__Required work__: Copy every line of the records that includes the word "typescript".

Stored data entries
::::::::

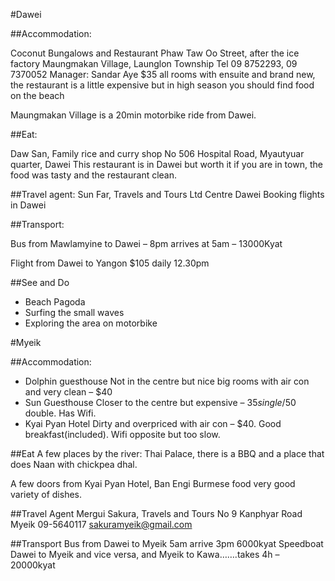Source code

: #Dawei

##Accommodation:

Coconut Bungalows and Restaurant
Phaw Taw Oo Street, after the ice factory
Maungmakan Village, Launglon Township
Tel 09 8752293, 09 7370052
Manager: Sandar Aye
$35 all rooms with ensuite and brand new, the restaurant is a little expensive but in high season you should find food on the beach

Maungmakan Village is a 20min motorbike ride from Dawei.

##Eat:

Daw San, Family rice and curry shop
No 506 Hospital Road, Myautyuar quarter, Dawei
This restaurant is in Dawei but worth it if you are in town, the food was tasty and the restaurant clean.

##Travel agent:
Sun Far, Travels and Tours Ltd
Centre Dawei
Booking flights in Dawei

##Transport:

Bus from Mawlamyine to Dawei – 8pm arrives at 5am – 13000Kyat

Flight from Dawei to Yangon $105 daily 12.30pm

##See and Do

 * Beach Pagoda
 * Surfing the small waves
 * Exploring the area on motorbike
 
#Myeik

##Accommodation:

 * Dolphin guesthouse
   Not in the centre but nice big rooms with air con and very clean – $40
 * Sun Guesthouse
   Closer to the centre but expensive – $35 single/$50 double. Has Wifi.
 * Kyai Pyan Hotel
   Dirty and overpriced with air con – $40. Good breakfast(included). Wifi opposite but too slow.

##Eat
A few places by the river: Thai Palace, there is a BBQ and a place that does Naan with chickpea dhal.

A few doors from Kyai Pyan Hotel, Ban Engi Burmese food very good variety of dishes.

##Travel Agent
Mergui Sakura, Travels and Tours
No 9 Kanphyar Road
Myeik
09-5640117
sakuramyeik@gmail.com

##Transport
Bus from Dawei to Myeik 5am arrive 3pm 6000kyat
Speedboat Dawei to Myeik and vice versa, and Myeik to Kawa…….takes 4h – 20000kyat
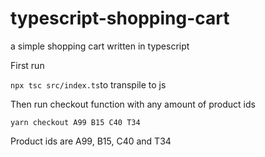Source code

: # typescript-shopping-cart
a simple shopping cart written in typescript

First run

`npx tsc src/index.ts`to transpile to js

Then run checkout function with any amount of product ids

`yarn checkout A99 B15 C40 T34`

Product ids are A99, B15, C40 and T34
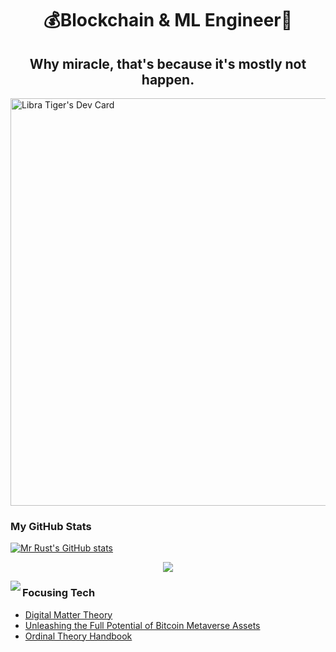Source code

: <h1 align="center" font-weight="bold">
💰Blockchain & ML Engineer🧠<br/>

<h2 align="center" font-weight="bold">
Why miracle, that's because it's mostly not happen.
</h2>
</h1>

<a href="https://app.daily.dev/libraiger"><img src="https://api.daily.dev/devcards/v2/d6lWxrgg73SDHQBslU5eO.png?type=wide&r=bcx" width="652" alt="Libra Tiger's Dev Card"/></a>

### My GitHub Stats
<a href="http://www.github.com/libraiger"><img src="https://github-readme-stats.vercel.app/api?username=libraiger&show_icons=true&count_private=true&title_color=0891b2&text_color=ffffff&icon_color=0891b2&bg_color=1c1917&hide_border=true&theme=prussian&show=reviews,discussions_started,discussions_answered,prs_merged,prs_merged_percentage" alt="Mr Rust's GitHub stats" /></a>

<p align="center">
     <img src="https://capsule-render.vercel.app/api?type=waving&color=gradient&height=100&section=footer"/>
</p>
<img align="left" src="https://visitor-badge.laobi.icu/badge?page_id=SkyCaptainess.SkyCaptainess" />

### Focusing Tech
- [Digital Matter Theory](https://digital-matter-theory.gitbook.io/)
- [Unleashing the Full Potential of Bitcoin Metaverse Assets](https://www.bitmap420.com/)
- [Ordinal Theory Handbook](https://docs.ordinals.com/)
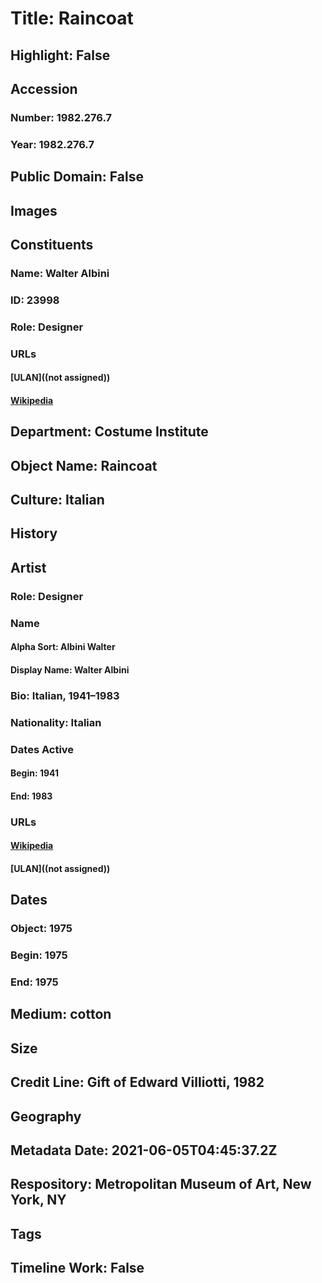 # Title: Raincoat
## Highlight: False
## Accession
### Number: 1982.276.7
### Year: 1982.276.7
## Public Domain: False
## Images
## Constituents
### Name: Walter Albini
### ID: 23998
### Role: Designer
### URLs
#### [ULAN]((not assigned))
#### [Wikipedia](https://www.wikidata.org/wiki/Q4017870)
## Department: Costume Institute
## Object Name: Raincoat
## Culture: Italian
## History
## Artist
### Role: Designer
### Name
#### Alpha Sort: Albini Walter
#### Display Name: Walter Albini
### Bio: Italian, 1941–1983
### Nationality: Italian
### Dates Active
#### Begin: 1941
#### End: 1983
### URLs
#### [Wikipedia](https://www.wikidata.org/wiki/Q4017870)
#### [ULAN]((not assigned))
## Dates
### Object: 1975
### Begin: 1975
### End: 1975
## Medium: cotton
## Size
## Credit Line: Gift of Edward Villiotti, 1982
## Geography
## Metadata Date: 2021-06-05T04:45:37.2Z
## Respository: Metropolitan Museum of Art, New York, NY
## Tags
## Timeline Work: False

::::::::

__Written answer__:
: # typescript-shopping-cart
a simple shopping cart written in typescript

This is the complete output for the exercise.